Retail Investors outperformed Institutional Investors by 10 percent.
A comparison of domestic transactions in the current and prior month (January 2024) revealed that retail transactions decreased by 43.29 percent from N285.58 billion in January to N161.94 billion in February 2024. Similarly, the institutional composition of the domestic market decreased by 58.40 percent from N312.83 billion in January 2024 to N130.13 billion in February 2024.
Over a-16-year period, domestic transactions decreased by 10.94 percent from N3.556 trillion in 2007 to N3.167 trillion in 2023; whilst foreign transactions also decreased by 33.28 percent from N616 billion to N411 billion over the same period.
“The performance of the current month when compared to the performance in February 2023 (N188.91 billion) revealed that total transactions increased significantly by 89.44 percent.)”
Total domestic transactions accounted for about 89 percent of the total transactions carried out in 2023, whilst foreign transactions accounted for about 11 percent of the total transactions in the same period. The transaction data for 2024 shows that total domestic transactions are circa N890.48 billion, whilst total foreign transactions are circa N118.92 billion.
The Group Managing Director, Cowry Asset Management Limited, Johnson Chukwu, and his team of analysts in a report, highlighted that domestic investors primarily drove the decline in the review period, with domestic inflows (81.6% of market transactions) dropping by 51.2 percent m/m to N292.07 billion (January: N598.41 billion) due to investors preference for fixed income yields at current levels.
“Looking ahead, we expect domestic investors to continue to dominate market performance, though rising FI yields may constrain buying activities. At the same time, we believe the CBN’s policies around fixing FX inadequacies will continue to bolster investor confidence and encourage the continued return of foreign investors.
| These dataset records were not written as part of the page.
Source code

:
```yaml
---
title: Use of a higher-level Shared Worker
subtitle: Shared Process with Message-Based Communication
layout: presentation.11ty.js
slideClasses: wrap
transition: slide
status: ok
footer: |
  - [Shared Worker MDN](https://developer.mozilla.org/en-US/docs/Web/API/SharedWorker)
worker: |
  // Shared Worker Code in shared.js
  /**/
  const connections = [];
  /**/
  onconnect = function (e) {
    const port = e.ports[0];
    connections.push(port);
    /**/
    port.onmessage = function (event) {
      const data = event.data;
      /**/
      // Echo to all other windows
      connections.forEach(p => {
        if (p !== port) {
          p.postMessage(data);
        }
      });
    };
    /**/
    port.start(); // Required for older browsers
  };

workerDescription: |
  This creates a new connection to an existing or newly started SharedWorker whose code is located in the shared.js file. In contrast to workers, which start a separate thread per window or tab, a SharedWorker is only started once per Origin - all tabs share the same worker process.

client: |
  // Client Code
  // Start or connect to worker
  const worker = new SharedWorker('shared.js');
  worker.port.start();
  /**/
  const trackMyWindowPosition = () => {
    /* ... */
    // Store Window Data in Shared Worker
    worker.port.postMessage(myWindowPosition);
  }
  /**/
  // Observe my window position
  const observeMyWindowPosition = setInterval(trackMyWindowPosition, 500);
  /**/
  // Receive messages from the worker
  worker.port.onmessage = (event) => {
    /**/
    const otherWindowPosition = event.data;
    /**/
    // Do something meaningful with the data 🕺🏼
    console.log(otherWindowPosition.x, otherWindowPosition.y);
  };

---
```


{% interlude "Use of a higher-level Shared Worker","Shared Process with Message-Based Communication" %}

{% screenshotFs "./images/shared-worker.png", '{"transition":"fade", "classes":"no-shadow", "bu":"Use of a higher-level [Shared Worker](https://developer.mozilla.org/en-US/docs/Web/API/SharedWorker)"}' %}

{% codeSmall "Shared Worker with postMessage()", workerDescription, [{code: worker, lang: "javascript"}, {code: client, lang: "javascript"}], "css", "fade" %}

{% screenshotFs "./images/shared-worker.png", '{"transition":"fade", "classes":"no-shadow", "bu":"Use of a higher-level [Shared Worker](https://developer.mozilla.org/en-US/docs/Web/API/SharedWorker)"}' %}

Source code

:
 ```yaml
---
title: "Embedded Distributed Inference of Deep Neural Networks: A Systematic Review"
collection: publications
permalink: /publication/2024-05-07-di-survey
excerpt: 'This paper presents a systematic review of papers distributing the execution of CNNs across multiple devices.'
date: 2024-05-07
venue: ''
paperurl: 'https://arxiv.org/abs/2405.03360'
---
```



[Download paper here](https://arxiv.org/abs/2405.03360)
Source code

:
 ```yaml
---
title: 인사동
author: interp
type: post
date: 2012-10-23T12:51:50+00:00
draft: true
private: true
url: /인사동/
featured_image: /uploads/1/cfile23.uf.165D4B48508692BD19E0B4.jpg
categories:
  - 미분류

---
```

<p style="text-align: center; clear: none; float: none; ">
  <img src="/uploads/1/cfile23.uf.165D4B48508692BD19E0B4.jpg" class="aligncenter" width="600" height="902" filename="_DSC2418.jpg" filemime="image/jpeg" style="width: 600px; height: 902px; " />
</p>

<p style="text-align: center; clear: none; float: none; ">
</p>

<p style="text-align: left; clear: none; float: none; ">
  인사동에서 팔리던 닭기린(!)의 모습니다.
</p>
Consequently, we expect sustained improvements in foreign participation in the short term,” Cowry hinted.
Generally, capital inflow to Nigeria is recording upbeat. In Q4 2023, according to data published by the National Bureau of Statistics early this year, total capital importation into Nigeria stood at $1,088.48 million, slightly higher than $1,060.73 million recorded in Q4 2022, indicating an increase of 2.62 percent. In comparison to the preceding quarter, capital importation rose by 66.27 percent from $654.65 million in Q3 2023.
Other Investment ranked top accounting for 54.64 percent ($594.74 million) of total capital importation in Q4 2023, followed by Portfolio Investment with 28.46% ($309.76 million) and Foreign Direct Investment (FDI) with 16.90 percent ($183.97 million). The production/manufacturing sector recorded the highest inflow with $450.11 million, representing 41.35 percent of total capital imported in Q4 2023, followed by the banking sector, valued at $283.30 million (26.03%), and financing with $135.59 million (12.46%).
Capital Importation during the reference period originated largely from the United Kingdom with $267.24 million, and recorded 24.55% share. This was followed by Mauritius with $226.18 million (20.78%) and the Netherlands with $149.93 million (13.77%). Lagos state remained the top destination in Q4 2023 with $771.68 million, accounting for 65.38% of total capital importation, followed by Abuja (FCT) with $370.80 million (34.07%) and Rivers state with $6.00 million (0.55%).
Stanbic IBTC Bank Plc received the highest capital importation into Nigeria in Q4 2023 with US$499.45 million (45.88%), followed by Citibank Nigeria Limited with $229.06 million (21.04%) and Rand Merchant Bank Plc with $85.85 (7.89%).